Where in the entries below does "SQLAlchemy" appear? Copy every line that has it.
....................
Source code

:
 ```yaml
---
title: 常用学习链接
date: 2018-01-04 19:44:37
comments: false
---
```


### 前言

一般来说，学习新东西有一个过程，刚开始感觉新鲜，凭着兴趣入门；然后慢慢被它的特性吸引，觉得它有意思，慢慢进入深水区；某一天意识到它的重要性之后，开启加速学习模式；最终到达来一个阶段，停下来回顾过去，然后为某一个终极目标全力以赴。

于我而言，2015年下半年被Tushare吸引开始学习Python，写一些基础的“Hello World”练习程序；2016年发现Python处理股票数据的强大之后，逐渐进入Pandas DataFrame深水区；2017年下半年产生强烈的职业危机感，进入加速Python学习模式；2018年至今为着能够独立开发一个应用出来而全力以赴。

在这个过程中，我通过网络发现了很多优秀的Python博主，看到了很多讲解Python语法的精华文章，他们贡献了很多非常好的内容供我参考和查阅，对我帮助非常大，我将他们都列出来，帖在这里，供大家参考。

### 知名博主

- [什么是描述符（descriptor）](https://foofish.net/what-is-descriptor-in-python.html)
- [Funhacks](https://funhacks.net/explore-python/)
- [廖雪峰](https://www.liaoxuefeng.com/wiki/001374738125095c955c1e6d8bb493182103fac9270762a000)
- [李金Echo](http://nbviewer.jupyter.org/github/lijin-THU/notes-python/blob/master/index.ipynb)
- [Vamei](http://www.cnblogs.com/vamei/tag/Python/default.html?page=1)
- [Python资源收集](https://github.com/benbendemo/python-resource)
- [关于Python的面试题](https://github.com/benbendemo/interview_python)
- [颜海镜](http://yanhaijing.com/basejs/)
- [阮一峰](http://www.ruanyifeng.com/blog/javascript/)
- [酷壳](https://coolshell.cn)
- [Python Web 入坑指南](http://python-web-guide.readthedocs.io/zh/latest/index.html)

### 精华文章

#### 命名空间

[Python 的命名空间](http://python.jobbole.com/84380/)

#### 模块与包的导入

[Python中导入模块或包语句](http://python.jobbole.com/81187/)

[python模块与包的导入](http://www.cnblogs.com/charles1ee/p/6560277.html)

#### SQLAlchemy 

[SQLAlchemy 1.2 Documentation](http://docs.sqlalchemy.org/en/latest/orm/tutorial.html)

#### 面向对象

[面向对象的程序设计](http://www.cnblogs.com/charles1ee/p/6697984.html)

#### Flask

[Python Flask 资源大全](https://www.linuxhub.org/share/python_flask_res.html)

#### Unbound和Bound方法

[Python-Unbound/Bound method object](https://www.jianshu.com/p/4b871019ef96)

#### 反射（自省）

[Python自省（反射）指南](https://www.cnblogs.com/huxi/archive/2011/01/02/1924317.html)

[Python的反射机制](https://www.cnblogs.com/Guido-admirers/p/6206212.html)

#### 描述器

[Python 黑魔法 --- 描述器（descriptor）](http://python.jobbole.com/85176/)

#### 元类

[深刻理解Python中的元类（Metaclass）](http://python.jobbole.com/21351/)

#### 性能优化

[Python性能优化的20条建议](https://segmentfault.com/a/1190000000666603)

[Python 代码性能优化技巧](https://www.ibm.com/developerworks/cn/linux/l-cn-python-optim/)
....................
→ OUTPUT BELOW
#### SQLAlchemy 
[SQLAlchemy 1.2 Documentation](http://docs.sqlalchemy.org/en/latest/orm/tutorial.html)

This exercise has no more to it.